(Records from a data source)
┏━━
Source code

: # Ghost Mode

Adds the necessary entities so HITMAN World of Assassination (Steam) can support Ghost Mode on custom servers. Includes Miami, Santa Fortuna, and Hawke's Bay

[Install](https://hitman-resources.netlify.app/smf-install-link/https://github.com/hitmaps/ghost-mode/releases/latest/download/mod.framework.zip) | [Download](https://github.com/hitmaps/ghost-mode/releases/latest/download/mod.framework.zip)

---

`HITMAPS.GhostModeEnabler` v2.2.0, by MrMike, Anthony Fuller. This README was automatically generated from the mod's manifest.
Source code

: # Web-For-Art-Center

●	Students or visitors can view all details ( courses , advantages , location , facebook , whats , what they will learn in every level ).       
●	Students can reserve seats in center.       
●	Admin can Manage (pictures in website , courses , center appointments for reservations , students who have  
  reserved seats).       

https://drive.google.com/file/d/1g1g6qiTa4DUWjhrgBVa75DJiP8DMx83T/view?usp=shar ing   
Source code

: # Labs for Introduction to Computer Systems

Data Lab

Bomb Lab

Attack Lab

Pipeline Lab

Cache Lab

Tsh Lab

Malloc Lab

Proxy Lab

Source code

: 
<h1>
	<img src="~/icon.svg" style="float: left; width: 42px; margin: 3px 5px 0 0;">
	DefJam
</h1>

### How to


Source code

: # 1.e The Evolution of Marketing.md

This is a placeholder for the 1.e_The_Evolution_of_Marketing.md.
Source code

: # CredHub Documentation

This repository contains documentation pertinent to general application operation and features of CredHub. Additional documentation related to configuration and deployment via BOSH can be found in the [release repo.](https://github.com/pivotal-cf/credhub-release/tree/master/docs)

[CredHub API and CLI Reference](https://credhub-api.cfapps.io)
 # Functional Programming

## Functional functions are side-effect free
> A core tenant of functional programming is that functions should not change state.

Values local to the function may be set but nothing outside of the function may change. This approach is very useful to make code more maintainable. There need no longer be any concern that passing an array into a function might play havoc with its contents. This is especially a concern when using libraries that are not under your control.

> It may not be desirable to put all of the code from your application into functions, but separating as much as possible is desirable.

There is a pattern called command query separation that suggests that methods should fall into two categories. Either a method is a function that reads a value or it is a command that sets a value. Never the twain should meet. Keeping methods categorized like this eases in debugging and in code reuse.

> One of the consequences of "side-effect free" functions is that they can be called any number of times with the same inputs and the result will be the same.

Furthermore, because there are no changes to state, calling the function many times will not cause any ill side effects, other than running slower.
┗━━
The answer should be an exact copy of the lines from the first line of the data through the line with "Adds the necessary" and should contain nothing else.

[SOLUTION FOR THIS EXERCISE]
Source code

: # Ghost Mode

Adds the necessary entities so HITMAN World of Assassination (Steam) can support Ghost Mode on custom servers. Includes Miami, Santa Fortuna, and Hawke's Bay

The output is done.